# EXERCISE BRIEF
Look through the records below and collect all lines that hold the string "elbows".

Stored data

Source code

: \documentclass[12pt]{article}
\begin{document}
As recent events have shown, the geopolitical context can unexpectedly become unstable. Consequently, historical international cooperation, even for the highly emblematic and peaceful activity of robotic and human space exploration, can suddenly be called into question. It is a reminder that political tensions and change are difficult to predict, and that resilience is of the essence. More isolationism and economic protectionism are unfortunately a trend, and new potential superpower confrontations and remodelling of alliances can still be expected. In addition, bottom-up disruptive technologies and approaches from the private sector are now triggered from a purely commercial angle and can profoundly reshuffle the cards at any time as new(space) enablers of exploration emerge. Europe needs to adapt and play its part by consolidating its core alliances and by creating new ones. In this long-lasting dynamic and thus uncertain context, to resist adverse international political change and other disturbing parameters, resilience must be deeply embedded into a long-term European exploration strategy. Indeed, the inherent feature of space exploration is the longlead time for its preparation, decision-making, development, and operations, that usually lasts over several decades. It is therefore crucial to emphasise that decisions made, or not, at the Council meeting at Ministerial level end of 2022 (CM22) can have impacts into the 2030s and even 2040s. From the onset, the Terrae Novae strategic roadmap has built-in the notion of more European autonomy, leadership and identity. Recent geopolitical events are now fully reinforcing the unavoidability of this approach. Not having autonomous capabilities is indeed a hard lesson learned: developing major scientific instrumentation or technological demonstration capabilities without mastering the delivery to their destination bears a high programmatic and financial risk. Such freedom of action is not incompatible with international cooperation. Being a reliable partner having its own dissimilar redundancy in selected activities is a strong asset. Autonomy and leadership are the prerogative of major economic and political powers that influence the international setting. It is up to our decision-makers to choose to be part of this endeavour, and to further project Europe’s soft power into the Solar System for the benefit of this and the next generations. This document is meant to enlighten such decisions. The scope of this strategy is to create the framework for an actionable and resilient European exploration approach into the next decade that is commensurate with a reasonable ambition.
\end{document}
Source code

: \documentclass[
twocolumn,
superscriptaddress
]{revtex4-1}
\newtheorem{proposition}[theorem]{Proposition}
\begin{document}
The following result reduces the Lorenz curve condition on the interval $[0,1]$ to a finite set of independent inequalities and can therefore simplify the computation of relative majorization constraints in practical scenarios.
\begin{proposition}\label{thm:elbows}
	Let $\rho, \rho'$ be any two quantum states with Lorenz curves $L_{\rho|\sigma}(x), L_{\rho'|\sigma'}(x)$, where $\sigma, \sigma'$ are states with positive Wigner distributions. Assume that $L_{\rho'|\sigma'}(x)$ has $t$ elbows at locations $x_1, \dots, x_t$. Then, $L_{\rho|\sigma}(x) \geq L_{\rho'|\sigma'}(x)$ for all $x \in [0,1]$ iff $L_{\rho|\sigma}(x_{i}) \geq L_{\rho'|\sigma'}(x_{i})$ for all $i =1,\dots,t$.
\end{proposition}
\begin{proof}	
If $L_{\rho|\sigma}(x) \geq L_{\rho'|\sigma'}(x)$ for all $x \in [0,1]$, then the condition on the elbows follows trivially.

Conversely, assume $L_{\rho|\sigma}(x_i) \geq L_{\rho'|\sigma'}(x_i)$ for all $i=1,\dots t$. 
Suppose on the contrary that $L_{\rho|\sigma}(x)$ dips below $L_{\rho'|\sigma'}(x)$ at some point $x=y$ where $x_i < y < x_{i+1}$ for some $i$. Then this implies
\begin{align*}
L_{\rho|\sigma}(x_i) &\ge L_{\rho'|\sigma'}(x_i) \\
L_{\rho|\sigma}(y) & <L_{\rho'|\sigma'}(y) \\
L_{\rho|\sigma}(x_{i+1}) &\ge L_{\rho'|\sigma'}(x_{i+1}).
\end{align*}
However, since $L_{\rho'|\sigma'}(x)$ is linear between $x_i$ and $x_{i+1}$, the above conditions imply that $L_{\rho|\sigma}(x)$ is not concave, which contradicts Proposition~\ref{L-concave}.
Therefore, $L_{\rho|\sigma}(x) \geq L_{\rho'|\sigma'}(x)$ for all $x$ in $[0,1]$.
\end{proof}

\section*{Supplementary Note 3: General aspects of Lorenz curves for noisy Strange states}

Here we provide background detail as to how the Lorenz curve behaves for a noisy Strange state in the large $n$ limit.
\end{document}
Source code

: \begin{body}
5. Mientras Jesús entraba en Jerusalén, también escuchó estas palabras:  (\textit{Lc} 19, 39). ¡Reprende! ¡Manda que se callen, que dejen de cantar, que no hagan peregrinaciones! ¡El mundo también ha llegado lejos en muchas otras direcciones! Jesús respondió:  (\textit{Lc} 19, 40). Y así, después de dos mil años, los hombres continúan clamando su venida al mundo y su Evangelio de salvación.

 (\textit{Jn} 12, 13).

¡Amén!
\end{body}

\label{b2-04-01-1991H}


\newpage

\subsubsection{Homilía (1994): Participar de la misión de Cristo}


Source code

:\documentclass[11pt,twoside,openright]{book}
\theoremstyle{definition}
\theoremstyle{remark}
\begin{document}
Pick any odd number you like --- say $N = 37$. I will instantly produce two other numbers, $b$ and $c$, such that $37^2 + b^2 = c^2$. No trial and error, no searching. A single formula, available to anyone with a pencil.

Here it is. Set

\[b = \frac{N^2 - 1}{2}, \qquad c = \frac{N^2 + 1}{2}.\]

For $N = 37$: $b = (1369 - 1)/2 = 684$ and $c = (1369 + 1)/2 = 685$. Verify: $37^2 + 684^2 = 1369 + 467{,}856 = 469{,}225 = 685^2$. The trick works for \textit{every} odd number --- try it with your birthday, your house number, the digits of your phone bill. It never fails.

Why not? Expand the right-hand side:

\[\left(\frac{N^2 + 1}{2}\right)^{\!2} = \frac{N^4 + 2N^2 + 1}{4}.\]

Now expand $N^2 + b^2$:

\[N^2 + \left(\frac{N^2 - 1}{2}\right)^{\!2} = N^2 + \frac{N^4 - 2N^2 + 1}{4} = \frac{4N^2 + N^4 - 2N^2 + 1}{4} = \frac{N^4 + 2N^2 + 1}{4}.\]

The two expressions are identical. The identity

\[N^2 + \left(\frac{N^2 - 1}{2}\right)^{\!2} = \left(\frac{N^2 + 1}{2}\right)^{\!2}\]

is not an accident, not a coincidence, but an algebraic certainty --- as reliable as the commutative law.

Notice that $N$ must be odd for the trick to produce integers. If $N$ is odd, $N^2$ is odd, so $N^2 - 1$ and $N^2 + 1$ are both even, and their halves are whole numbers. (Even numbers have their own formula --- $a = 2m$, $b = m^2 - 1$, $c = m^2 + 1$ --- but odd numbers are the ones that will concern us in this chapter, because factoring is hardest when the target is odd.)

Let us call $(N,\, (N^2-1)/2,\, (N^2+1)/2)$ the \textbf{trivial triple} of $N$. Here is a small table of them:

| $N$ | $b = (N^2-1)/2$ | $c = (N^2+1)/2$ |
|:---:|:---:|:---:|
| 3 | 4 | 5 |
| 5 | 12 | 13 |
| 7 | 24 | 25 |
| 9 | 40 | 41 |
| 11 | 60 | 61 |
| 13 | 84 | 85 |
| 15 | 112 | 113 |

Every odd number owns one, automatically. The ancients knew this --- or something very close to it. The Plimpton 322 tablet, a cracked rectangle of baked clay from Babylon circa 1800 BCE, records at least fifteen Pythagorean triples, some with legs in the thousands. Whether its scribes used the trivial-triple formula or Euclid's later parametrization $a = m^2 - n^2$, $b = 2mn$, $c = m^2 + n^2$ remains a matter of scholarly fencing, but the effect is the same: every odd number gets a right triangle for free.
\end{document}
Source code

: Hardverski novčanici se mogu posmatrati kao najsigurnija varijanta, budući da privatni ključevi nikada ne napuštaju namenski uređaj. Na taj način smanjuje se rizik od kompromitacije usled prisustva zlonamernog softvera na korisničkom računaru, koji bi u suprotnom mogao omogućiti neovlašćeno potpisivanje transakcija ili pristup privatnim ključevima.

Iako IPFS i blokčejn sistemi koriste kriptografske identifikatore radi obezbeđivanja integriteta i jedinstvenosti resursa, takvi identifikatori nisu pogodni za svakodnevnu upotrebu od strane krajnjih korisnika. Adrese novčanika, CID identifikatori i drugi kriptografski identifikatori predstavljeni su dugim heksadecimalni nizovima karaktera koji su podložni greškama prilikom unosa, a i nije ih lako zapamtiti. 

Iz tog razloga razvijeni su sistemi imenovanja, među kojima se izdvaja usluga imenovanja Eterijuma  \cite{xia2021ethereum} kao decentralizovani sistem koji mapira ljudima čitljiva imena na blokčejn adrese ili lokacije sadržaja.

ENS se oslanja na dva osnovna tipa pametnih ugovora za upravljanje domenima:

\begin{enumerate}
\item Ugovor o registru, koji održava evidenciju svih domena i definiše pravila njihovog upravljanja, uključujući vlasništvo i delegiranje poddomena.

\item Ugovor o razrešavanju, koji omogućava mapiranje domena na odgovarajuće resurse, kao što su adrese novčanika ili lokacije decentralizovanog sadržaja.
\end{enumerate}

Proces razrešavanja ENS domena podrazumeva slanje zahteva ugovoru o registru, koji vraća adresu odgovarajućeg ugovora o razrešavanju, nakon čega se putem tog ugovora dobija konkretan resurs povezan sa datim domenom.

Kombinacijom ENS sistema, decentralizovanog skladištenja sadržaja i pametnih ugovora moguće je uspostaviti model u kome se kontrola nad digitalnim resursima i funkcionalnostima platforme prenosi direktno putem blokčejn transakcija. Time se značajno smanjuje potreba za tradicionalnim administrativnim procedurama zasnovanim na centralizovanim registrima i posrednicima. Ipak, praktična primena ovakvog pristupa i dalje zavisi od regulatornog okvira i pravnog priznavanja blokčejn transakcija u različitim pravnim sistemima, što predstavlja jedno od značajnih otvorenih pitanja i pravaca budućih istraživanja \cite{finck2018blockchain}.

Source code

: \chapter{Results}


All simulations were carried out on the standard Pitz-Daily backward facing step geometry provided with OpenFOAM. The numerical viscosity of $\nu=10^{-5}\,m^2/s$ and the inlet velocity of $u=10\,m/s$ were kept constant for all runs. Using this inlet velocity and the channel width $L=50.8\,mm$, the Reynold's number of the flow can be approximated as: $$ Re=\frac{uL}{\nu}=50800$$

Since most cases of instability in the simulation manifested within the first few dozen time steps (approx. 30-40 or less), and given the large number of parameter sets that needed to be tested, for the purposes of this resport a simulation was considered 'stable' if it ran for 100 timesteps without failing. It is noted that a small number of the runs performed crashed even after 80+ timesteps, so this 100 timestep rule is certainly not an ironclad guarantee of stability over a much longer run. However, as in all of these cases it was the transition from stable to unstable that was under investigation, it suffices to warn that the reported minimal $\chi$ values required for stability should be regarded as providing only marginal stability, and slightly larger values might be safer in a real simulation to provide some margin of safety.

# TASK SOLUTION
\begin{proposition}\label{thm:elbows}
	Let $\rho, \rho'$ be any two quantum states with Lorenz curves $L_{\rho|\sigma}(x), L_{\rho'|\sigma'}(x)$, where $\sigma, \sigma'$ are states with positive Wigner distributions. Assume that $L_{\rho'|\sigma'}(x)$ has $t$ elbows at locations $x_1, \dots, x_t$. Then, $L_{\rho|\sigma}(x) \geq L_{\rho'|\sigma'}(x)$ for all $x \in [0,1]$ iff $L_{\rho|\sigma}(x_{i}) \geq L_{\rho'|\sigma'}(x_{i})$ for all $i =1,\dots,t$.
If $L_{\rho|\sigma}(x) \geq L_{\rho'|\sigma'}(x)$ for all $x \in [0,1]$, then the condition on the elbows follows trivially.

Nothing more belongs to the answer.